Уже перевалило за полночь, когда я наконец подъехала к дому. Медсестры разрешили мне увезти Нору около двух пополудни, и остаток дня я провела у нее. На первую ночь после операции Нора наняла сиделку, она же проведет с ней первые сутки, но мне показалось неправильным взять и уехать сразу же. Несмотря на то что присматривала за Норой женщина — специалист по послеоперационному уходу, я осталась, чтобы дружески поддержать нашу страдалицу во имя молодости и красоты.

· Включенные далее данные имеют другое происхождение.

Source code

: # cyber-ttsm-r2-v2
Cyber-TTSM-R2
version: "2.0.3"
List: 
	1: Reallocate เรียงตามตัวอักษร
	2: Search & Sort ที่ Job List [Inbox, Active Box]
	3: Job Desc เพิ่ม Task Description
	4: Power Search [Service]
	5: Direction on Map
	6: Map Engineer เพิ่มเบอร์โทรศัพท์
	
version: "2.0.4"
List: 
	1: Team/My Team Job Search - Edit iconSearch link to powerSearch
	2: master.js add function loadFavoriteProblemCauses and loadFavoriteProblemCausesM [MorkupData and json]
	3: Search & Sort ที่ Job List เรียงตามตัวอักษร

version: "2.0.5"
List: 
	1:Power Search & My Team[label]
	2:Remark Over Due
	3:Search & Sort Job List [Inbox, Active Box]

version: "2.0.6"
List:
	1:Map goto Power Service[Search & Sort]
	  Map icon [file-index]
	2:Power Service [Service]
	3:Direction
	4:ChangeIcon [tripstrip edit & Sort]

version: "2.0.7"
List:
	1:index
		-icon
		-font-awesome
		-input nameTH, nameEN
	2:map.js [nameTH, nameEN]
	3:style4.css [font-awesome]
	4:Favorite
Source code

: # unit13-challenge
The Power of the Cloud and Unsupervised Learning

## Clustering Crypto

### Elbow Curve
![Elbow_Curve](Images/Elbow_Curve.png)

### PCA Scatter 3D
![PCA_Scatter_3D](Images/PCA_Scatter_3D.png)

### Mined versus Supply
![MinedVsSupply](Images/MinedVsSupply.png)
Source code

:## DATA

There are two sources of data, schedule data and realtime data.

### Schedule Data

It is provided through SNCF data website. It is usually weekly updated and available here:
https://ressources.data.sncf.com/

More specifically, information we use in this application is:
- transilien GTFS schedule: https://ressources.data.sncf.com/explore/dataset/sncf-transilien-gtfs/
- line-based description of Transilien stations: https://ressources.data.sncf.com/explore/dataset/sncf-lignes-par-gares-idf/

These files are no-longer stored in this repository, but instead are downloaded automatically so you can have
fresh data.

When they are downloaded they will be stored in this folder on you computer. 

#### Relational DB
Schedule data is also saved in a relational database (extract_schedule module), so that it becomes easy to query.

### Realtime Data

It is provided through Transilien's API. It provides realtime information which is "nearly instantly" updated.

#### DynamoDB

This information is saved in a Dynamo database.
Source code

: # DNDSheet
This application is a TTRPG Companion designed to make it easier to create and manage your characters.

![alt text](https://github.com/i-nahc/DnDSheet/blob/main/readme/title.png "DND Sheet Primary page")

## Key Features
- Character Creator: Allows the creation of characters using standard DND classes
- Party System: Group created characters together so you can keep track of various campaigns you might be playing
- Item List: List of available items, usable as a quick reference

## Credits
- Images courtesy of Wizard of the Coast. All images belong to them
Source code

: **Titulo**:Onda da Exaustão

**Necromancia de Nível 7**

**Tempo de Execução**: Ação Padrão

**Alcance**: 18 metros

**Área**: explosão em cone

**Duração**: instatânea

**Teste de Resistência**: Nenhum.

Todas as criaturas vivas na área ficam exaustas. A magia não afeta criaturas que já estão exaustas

Пока я сидела подле, она в основном спала, так что мне можно было спокойно читать газеты и смотреть телевизор, что, в общем, тоже неплохой способ провести вечер. Уехала я только после одиннадцати, обняв подругу на прощание и пообещав, что позвоню, чтобы узнать как у нее дела, утром.

Время от времени, правда, Нора просыпалась, глотала болеутоляющее или обращалась с просьбой проводить ее в туалет. Когда мы только вернулись из клиники, глаза ее были такие опухшие, что она ничего не видела, и в туалет я ее водила, словно слепую. Выглядела Нора жалко. Да, я ожидала, что после операции она будет смотреться неважно, но все оказалось гораздо хуже. На лекциях по пластической хирургии не показывают снимков синюшных лиц женщин, которых рвет кровью. Никто не признается до времени, что после операции пациентка просыпается настолько слабой и разбитой, что не может даже слова вымолвить. Никто не проецировал на экран фотографии заткнутых ватными тампонами носов или женщин, гримасничающих от боли только потому, что медсестра бережно вытирает их залитые кровью лица.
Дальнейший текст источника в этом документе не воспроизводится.